An efficient floating adsorption-photocatalyst to decarboxylate D-Glu and D-MeAsp of Microcystin-LR via holes direct oxidation

• Published in: Chemical engineering journal (Lausanne, Switzerland : 1996) Vol. 413; p. 127543
• Main Authors: Wang, Yarui, Chen, Fengjie, Yu, Wanchao, Zhao, Lixia
• Format: Journal Article
• Language: English
• Published: Elsevier B.V 01.06.2021
• Subjects: Decarboxylation; Floating photocatalyst; Holes; Microcystin-LR; TiO2 modification; Floating photocatalyst; Holes; Decarboxylation; TiO2 modification; Microcystin-LR
• ISSN: 1385-8947; 1873-3212
• DOI: 10.1016/j.cej.2020.127543

[Display omitted] •A floating absorption-photocatalyst x PDDA-g-C3N4-NPTEG was synthesized.•Such catalyst has the unique ability to decarboxylate free acid groups of MC-LR.•Decarboxylation can occur through holes oxidation before MC-LR ring-cleaved.•Chemical adsorption provides the excellent pathway for holes oxidation. Fates of toxic foundational groups of Microcystin-LR in aqueous have garnered widespread attention because of the difficulty of removal during photocatalytic process.

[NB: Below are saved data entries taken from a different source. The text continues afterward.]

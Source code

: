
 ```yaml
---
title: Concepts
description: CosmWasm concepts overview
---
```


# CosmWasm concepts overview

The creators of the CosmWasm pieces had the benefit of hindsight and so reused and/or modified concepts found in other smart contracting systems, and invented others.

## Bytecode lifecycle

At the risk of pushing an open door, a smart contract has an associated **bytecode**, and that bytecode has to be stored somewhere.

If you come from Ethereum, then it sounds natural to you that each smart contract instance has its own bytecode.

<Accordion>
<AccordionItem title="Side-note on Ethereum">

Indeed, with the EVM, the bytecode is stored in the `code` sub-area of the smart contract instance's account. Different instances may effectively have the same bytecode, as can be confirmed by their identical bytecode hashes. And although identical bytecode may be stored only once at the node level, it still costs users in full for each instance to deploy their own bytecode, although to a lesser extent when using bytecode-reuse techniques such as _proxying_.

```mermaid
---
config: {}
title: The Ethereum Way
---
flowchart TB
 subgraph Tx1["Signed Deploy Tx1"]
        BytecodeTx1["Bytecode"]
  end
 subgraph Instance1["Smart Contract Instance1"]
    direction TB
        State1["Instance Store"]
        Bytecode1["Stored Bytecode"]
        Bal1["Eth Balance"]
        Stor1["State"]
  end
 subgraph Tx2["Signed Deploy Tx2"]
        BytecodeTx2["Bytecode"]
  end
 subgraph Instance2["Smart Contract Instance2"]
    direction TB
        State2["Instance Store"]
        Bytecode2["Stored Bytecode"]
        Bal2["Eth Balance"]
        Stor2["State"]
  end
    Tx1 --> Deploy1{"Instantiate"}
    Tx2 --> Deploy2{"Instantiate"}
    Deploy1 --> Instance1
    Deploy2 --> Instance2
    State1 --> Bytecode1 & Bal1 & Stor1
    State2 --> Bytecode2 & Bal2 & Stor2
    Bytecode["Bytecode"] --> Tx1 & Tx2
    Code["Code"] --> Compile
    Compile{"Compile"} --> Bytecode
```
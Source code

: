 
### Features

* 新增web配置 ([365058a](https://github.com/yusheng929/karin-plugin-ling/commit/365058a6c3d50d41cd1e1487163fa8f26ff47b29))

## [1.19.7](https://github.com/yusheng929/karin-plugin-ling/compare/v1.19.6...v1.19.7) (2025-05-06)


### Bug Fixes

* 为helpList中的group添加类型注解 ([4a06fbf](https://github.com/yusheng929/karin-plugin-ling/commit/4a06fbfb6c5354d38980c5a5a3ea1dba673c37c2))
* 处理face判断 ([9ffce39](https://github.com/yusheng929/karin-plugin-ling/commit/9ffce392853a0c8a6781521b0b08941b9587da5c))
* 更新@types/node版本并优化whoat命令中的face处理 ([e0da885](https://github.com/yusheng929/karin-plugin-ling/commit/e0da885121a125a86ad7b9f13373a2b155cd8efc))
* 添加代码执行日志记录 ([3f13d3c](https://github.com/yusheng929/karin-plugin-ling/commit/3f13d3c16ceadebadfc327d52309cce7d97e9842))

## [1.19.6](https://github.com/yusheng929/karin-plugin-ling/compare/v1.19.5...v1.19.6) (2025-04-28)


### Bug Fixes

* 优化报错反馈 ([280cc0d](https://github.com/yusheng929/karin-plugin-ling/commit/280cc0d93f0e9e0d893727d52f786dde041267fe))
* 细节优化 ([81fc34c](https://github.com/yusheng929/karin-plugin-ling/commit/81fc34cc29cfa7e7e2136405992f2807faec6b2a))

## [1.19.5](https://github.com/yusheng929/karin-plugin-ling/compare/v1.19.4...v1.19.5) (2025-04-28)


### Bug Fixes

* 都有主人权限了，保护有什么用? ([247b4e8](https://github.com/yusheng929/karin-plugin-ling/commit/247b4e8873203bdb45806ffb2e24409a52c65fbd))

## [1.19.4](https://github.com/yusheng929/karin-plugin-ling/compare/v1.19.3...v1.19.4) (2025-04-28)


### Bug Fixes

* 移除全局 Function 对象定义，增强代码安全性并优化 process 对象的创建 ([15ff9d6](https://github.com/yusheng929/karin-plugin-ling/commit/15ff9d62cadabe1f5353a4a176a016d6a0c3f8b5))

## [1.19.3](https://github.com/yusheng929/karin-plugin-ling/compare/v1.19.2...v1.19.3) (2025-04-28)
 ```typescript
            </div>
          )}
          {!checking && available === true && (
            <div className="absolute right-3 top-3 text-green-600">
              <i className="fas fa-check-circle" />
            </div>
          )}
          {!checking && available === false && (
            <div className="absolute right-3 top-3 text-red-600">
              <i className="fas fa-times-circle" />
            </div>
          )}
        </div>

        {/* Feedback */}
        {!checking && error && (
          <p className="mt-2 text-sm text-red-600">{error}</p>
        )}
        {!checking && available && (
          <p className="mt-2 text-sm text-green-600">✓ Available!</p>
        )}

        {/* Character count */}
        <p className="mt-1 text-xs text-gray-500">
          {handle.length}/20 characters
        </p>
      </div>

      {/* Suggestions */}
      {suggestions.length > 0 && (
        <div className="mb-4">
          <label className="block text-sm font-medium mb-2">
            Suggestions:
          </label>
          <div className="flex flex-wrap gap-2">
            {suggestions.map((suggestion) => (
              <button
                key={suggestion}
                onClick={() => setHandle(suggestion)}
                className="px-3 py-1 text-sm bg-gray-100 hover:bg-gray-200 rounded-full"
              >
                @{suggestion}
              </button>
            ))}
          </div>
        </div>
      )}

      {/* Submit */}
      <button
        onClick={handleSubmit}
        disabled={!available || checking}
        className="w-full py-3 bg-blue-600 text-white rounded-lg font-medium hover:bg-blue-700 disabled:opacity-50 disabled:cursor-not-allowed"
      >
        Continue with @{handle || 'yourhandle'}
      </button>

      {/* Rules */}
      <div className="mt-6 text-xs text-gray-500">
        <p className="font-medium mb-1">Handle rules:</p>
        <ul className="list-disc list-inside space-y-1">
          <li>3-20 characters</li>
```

Here, an efficient N, P co-doped TiO2/expanded graphite (NPTEG) floating material (NPTEG) modified by poly dimethyl diallyl ammonium chloride (PDDA) and graphitic carbon nitride (g-C3N4) (x PDDA-g-C3N4-NPTEG) was assembled and used to destroy the toxic foundational groups of MC-LR in water. g-C3N4 can match well with TiO2 to form heterojunction where holes can gather in the valence band of g-C3N4. PDDA is used to passivate the g-C3N4, and performs as holes transport layer during the photocatalytic process to promote the separation of electron-hole pairs. Under the direct interaction of photo-generated holes and free carboxyl groups of MC-LR adsorbed on the surface, the decarboxylation process in the free acid groups on D-glutamic acid (Glu) and methyl-D-aspartic acid (D-MeAsp) of MC-LR occurred which was authenticated by UPLC-ESI-MS/MS. Meanwhile, the conjugated double bond was also removed by hydroxylation, so as to achieve the goal of non-toxic site residues in the degradation process. Furthermore, the degradation byproducts toxicity and photocatalysts stability were explored. The results confirm that x PDDA-g-C3N4-NPTEG exhibits excellent attacking ability of carboxylic acid groups of MC-LR and high recycle ability, which has great promise as a means of effectively treating drinking water.